Records from a data source:
----------

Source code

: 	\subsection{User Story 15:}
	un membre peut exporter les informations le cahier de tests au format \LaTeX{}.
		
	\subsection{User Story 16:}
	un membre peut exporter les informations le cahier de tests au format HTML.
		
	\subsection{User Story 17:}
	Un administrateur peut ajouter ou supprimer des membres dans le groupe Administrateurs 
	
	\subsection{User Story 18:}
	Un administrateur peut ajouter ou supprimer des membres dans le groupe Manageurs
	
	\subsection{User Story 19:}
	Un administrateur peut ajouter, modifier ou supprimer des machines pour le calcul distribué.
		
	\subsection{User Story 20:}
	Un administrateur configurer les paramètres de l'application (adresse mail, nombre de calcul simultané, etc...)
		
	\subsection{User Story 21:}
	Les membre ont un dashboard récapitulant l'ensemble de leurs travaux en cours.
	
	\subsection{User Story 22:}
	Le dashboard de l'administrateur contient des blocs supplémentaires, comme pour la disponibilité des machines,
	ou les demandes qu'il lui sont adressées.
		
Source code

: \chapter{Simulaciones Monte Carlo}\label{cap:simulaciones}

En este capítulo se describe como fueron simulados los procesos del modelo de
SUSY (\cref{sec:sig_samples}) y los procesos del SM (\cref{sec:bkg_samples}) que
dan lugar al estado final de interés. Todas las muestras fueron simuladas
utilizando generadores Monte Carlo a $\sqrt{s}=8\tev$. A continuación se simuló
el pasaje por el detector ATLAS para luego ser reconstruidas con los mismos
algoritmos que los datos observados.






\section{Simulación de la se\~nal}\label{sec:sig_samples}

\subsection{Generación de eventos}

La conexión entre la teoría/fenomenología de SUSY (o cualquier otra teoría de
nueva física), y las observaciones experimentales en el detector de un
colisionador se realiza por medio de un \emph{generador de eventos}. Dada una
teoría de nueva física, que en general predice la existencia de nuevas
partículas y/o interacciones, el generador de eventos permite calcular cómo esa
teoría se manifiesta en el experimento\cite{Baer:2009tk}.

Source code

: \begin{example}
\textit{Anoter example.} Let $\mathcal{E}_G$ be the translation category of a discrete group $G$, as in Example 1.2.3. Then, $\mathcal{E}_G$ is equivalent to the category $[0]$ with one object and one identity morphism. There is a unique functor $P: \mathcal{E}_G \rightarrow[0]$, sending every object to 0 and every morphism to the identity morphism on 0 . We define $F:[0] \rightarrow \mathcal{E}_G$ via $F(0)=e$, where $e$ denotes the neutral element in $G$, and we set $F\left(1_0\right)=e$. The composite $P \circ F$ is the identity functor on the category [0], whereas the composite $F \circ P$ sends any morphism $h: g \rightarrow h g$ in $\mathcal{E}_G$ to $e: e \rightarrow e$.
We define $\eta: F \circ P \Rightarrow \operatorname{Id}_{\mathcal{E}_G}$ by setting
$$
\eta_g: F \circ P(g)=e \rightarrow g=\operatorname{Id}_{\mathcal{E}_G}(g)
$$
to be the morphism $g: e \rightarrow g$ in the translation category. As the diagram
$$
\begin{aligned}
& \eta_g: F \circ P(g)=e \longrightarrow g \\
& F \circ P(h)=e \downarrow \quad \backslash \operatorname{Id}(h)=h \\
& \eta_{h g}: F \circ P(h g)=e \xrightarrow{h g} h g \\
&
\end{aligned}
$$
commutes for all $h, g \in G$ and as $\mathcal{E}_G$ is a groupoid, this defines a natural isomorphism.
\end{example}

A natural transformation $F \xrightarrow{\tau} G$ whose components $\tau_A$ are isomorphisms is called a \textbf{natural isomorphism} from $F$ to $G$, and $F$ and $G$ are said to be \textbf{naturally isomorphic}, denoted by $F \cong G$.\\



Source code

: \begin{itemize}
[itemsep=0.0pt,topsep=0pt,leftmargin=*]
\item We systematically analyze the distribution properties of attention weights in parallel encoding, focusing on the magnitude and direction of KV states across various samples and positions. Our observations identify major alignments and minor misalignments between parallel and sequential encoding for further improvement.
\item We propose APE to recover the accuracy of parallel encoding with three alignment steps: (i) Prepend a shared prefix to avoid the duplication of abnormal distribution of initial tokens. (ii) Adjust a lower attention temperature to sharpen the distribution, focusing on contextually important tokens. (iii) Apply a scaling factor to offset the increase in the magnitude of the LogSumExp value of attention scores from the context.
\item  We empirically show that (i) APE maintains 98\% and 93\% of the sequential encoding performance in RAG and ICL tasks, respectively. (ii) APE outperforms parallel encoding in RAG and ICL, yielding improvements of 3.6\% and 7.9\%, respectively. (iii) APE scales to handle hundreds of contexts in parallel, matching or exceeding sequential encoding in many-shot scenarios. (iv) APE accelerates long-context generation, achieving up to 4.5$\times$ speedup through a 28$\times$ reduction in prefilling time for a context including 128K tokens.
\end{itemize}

----------

- _PROBLEM TO WORK ON_
State how many lines in the records above contain the word "groupe". Write the number alone.

- _RESULT OF THE TASK_
2